Work to complete
Exactly as written, print out each entry in the data, with no pictures.

(Supplied records begins)

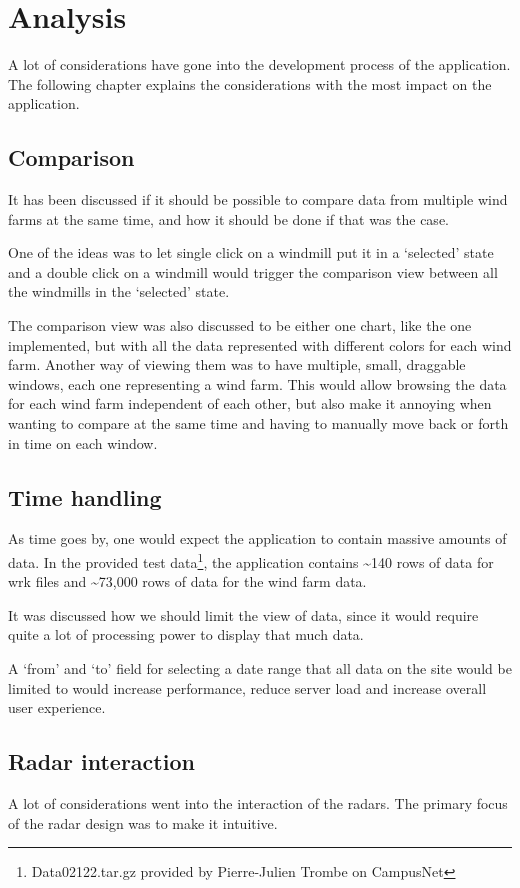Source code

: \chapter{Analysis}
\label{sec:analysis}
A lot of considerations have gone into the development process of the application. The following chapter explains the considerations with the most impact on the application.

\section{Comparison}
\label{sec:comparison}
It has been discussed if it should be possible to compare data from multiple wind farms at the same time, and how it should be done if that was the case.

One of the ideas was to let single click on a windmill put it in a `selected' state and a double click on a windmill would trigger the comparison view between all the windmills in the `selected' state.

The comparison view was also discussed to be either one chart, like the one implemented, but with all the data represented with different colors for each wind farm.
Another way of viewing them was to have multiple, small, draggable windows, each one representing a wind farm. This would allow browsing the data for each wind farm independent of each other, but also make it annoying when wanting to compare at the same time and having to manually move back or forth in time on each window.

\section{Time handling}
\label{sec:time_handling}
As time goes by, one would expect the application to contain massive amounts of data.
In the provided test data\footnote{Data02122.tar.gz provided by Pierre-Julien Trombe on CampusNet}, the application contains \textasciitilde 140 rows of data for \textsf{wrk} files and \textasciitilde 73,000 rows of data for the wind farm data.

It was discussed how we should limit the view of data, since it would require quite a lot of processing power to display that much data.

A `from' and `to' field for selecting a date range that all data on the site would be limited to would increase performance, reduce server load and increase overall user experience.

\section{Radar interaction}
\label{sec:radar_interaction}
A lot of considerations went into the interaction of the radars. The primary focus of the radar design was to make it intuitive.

(Supplied records ends)

Result below
Source code

: \chapter{Analysis}
\label{sec:analysis}
A lot of considerations have gone into the development process of the application. The following chapter explains the considerations with the most impact on the application.

\section{Comparison}
\label{sec:comparison}
It has been discussed if it should be possible to compare data from multiple wind farms at the same time, and how it should be done if that was the case.

One of the ideas was to let single click on a windmill put it in a `selected' state and a double click on a windmill would trigger the comparison view between all the windmills in the `selected' state.

The comparison view was also discussed to be either one chart, like the one implemented, but with all the data represented with different colors for each wind farm.
Another way of viewing them was to have multiple, small, draggable windows, each one representing a wind farm. This would allow browsing the data for each wind farm independent of each other, but also make it annoying when wanting to compare at the same time and having to manually move back or forth in time on each window.

\section{Time handling}
\label{sec:time_handling}
As time goes by, one would expect the application to contain massive amounts of data.
In the provided test data\footnote{Data02122.tar.gz provided by Pierre-Julien Trombe on CampusNet}, the application contains \textasciitilde 140 rows of data for \textsf{wrk} files and \textasciitilde 73,000 rows of data for the wind farm data.

It was discussed how we should limit the view of data, since it would require quite a lot of processing power to display that much data.

A `from' and `to' field for selecting a date range that all data on the site would be limited to would increase performance, reduce server load and increase overall user experience.

\section{Radar interaction}
\label{sec:radar_interaction}
A lot of considerations went into the interaction of the radars. The primary focus of the radar design was to make it intuitive.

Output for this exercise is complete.